_EXCERPTED DATA:_

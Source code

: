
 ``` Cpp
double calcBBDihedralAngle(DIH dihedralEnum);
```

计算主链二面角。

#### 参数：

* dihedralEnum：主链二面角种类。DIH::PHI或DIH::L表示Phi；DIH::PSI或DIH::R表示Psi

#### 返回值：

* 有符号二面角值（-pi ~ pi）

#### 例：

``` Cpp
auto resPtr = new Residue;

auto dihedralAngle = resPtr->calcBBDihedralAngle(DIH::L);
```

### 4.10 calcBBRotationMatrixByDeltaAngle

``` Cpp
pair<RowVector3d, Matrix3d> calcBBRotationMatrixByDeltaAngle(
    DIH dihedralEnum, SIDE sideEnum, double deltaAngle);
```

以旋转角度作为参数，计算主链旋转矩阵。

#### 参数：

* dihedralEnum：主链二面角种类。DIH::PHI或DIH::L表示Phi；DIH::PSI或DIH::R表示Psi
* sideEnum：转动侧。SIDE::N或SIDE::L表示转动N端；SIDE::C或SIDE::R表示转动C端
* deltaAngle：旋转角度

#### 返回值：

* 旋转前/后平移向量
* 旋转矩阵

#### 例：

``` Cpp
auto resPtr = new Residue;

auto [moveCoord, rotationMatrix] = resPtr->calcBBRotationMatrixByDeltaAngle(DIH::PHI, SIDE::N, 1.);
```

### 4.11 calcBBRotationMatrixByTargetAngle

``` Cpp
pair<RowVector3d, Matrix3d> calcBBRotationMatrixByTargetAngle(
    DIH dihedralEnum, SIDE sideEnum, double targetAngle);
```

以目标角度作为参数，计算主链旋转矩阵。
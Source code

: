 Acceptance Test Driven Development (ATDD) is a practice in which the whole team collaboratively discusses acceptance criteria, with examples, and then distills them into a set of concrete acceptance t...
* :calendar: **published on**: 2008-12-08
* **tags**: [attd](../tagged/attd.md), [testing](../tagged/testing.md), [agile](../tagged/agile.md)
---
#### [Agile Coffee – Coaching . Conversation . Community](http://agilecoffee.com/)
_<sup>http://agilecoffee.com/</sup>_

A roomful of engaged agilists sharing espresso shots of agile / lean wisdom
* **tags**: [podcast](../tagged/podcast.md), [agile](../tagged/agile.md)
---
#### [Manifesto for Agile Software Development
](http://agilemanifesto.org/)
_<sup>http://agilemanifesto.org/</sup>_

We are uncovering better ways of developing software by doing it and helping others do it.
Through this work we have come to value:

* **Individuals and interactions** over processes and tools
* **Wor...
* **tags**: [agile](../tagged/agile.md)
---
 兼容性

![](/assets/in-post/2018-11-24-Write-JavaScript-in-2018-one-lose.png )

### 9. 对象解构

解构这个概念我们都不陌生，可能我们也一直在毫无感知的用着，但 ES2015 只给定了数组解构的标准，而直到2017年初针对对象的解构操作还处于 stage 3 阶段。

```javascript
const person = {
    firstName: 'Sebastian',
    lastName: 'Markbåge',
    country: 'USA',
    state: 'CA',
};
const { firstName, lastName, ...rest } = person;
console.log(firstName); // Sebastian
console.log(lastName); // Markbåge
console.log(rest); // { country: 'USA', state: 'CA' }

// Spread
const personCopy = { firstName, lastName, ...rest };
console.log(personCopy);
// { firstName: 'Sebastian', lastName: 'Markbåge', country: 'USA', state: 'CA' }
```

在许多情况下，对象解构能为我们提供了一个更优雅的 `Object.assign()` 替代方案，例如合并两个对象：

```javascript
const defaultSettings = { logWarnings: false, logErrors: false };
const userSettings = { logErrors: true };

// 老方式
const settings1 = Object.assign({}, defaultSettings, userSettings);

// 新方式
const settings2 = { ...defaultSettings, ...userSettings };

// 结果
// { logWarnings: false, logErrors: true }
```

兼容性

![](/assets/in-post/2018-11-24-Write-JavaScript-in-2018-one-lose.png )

_ABOUT THIS EXERCISE:_ Copy all data exactly, start to finish.

_ANSWER TO THIS PROBLEM:_
Source code

:
 ``` Cpp
double calcBBDihedralAngle(DIH dihedralEnum);
```

计算主链二面角。

#### 参数：

* dihedralEnum：主链二面角种类。DIH::PHI或DIH::L表示Phi；DIH::PSI或DIH::R表示Psi

#### 返回值：

* 有符号二面角值（-pi ~ pi）

#### 例：

``` Cpp
auto resPtr = new Residue;

auto dihedralAngle = resPtr->calcBBDihedralAngle(DIH::L);
```

### 4.10 calcBBRotationMatrixByDeltaAngle

``` Cpp
pair<RowVector3d, Matrix3d> calcBBRotationMatrixByDeltaAngle(
    DIH dihedralEnum, SIDE sideEnum, double deltaAngle);
```

以旋转角度作为参数，计算主链旋转矩阵。

#### 参数：

* dihedralEnum：主链二面角种类。DIH::PHI或DIH::L表示Phi；DIH::PSI或DIH::R表示Psi
* sideEnum：转动侧。SIDE::N或SIDE::L表示转动N端；SIDE::C或SIDE::R表示转动C端
* deltaAngle：旋转角度

#### 返回值：

* 旋转前/后平移向量
* 旋转矩阵

#### 例：

``` Cpp
auto resPtr = new Residue;

auto [moveCoord, rotationMatrix] = resPtr->calcBBRotationMatrixByDeltaAngle(DIH::PHI, SIDE::N, 1.);
```

### 4.11 calcBBRotationMatrixByTargetAngle

``` Cpp
pair<RowVector3d, Matrix3d> calcBBRotationMatrixByTargetAngle(
    DIH dihedralEnum, SIDE sideEnum, double targetAngle);
```

以目标角度作为参数，计算主链旋转矩阵。
Source code

: Acceptance Test Driven Development (ATDD) is a practice in which the whole team collaboratively discusses acceptance criteria, with examples, and then distills them into a set of concrete acceptance t...
* :calendar: **published on**: 2008-12-08
* **tags**: [attd](../tagged/attd.md), [testing](../tagged/testing.md), [agile](../tagged/agile.md)
---
#### [Agile Coffee – Coaching . Conversation . Community](http://agilecoffee.com/)
_<sup>http://agilecoffee.com/</sup>_

A roomful of engaged agilists sharing espresso shots of agile / lean wisdom
* **tags**: [podcast](../tagged/podcast.md), [agile](../tagged/agile.md)
---
#### [Manifesto for Agile Software Development
](http://agilemanifesto.org/)
_<sup>http://agilemanifesto.org/</sup>_

We are uncovering better ways of developing software by doing it and helping others do it.
Through this work we have come to value:

* **Individuals and interactions** over processes and tools
* **Wor...
* **tags**: [agile](../tagged/agile.md)
---
 兼容性

![](/assets/in-post/2018-11-24-Write-JavaScript-in-2018-one-lose.png )

### 9. 对象解构

解构这个概念我们都不陌生，可能我们也一直在毫无感知的用着，但 ES2015 只给定了数组解构的标准，而直到2017年初针对对象的解构操作还处于 stage 3 阶段。

```javascript
const person = {
    firstName: 'Sebastian',
    lastName: 'Markbåge',
    country: 'USA',
    state: 'CA',
};
const { firstName, lastName, ...rest } = person;
console.log(firstName); // Sebastian
console.log(lastName); // Markbåge
console.log(rest); // { country: 'USA', state: 'CA' }

// Spread
const personCopy = { firstName, lastName, ...rest };
console.log(personCopy);
// { firstName: 'Sebastian', lastName: 'Markbåge', country: 'USA', state: 'CA' }
```

在许多情况下，对象解构能为我们提供了一个更优雅的 `Object.assign()` 替代方案，例如合并两个对象：

```javascript
const defaultSettings = { logWarnings: false, logErrors: false };
const userSettings = { logErrors: true };

// 老方式
const settings1 = Object.assign({}, defaultSettings, userSettings);

// 新方式
const settings2 = { ...defaultSettings, ...userSettings };

// 结果
// { logWarnings: false, logErrors: true }
```

兼容性

![](/assets/in-post/2018-11-24-Write-JavaScript-in-2018-one-lose.png )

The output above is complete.